All that is needed is each line of the entries holding the word "sistema", copied as it stands.

Data items:
- - -

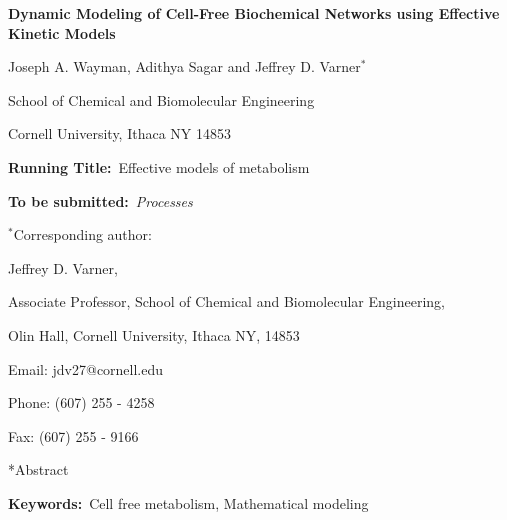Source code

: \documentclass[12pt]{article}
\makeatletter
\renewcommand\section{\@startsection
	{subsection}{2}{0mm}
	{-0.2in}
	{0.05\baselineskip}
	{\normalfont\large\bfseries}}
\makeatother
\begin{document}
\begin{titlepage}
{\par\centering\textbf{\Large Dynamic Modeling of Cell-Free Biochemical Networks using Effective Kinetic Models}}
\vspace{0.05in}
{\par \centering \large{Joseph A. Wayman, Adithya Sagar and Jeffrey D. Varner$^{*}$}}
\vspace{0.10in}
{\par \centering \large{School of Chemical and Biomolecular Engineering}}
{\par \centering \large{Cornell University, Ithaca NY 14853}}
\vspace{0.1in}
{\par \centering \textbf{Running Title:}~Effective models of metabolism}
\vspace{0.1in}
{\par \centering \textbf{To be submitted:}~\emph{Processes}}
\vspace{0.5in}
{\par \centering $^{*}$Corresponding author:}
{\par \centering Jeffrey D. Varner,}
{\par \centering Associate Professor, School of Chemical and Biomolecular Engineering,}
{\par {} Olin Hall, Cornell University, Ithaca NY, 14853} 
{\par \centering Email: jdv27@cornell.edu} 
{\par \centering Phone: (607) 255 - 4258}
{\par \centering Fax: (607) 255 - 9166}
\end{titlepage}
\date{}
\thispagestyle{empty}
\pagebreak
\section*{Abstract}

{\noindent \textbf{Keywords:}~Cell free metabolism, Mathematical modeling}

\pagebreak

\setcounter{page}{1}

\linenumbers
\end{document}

- - -

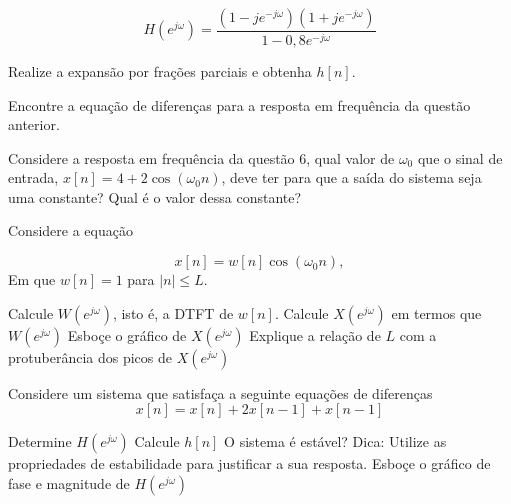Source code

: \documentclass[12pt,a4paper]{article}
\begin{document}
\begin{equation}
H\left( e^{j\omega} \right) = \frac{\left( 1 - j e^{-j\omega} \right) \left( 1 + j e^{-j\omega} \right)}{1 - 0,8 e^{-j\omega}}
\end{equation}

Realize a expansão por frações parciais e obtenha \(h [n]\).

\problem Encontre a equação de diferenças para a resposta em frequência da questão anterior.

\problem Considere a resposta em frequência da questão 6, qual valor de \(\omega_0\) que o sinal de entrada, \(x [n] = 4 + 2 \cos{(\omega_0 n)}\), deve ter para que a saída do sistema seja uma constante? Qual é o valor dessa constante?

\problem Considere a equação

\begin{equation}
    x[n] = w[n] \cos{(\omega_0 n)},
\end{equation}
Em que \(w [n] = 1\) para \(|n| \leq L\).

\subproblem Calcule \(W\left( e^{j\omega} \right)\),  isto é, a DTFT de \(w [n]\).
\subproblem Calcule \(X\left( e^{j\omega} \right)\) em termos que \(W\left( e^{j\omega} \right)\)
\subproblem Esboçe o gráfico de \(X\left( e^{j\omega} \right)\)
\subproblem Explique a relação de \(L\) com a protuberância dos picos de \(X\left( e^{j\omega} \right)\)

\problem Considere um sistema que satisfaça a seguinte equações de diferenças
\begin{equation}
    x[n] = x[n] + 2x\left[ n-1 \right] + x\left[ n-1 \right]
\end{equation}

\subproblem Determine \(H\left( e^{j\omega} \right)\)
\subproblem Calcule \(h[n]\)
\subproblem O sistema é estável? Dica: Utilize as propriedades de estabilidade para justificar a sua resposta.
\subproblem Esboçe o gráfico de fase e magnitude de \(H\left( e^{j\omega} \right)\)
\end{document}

- - -

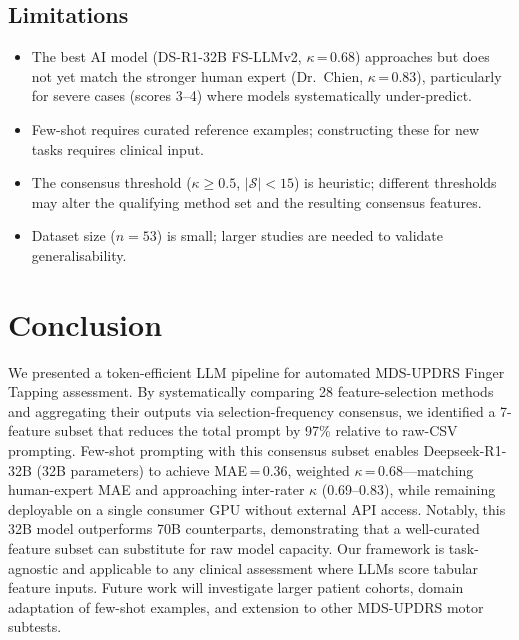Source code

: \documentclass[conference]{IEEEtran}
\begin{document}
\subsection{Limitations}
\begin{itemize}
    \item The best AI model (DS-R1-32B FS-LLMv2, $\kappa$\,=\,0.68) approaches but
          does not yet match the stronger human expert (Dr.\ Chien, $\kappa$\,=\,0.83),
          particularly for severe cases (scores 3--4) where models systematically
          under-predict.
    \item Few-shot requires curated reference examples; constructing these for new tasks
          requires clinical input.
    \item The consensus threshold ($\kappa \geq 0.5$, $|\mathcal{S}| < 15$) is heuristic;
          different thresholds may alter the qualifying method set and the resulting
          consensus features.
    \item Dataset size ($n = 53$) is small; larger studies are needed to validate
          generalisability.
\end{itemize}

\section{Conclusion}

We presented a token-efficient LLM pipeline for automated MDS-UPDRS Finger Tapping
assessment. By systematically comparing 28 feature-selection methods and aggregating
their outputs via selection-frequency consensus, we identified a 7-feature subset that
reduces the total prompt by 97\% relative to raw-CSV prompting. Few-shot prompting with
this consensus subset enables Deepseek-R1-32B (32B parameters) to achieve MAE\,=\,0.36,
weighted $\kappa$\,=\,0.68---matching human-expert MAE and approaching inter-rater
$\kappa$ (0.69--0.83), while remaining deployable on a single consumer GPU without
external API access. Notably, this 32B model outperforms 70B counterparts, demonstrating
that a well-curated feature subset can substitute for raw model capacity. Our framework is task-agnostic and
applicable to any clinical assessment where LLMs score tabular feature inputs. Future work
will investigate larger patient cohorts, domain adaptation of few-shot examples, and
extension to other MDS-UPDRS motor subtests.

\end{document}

- - -

Written response -
\problem Considere a resposta em frequência da questão 6, qual valor de \(\omega_0\) que o sinal de entrada, \(x [n] = 4 + 2 \cos{(\omega_0 n)}\), deve ter para que a saída do sistema seja uma constante? Qual é o valor dessa constante?
\problem Considere um sistema que satisfaça a seguinte equações de diferenças
\subproblem O sistema é estável? Dica: Utilize as propriedades de estabilidade para justificar a sua resposta.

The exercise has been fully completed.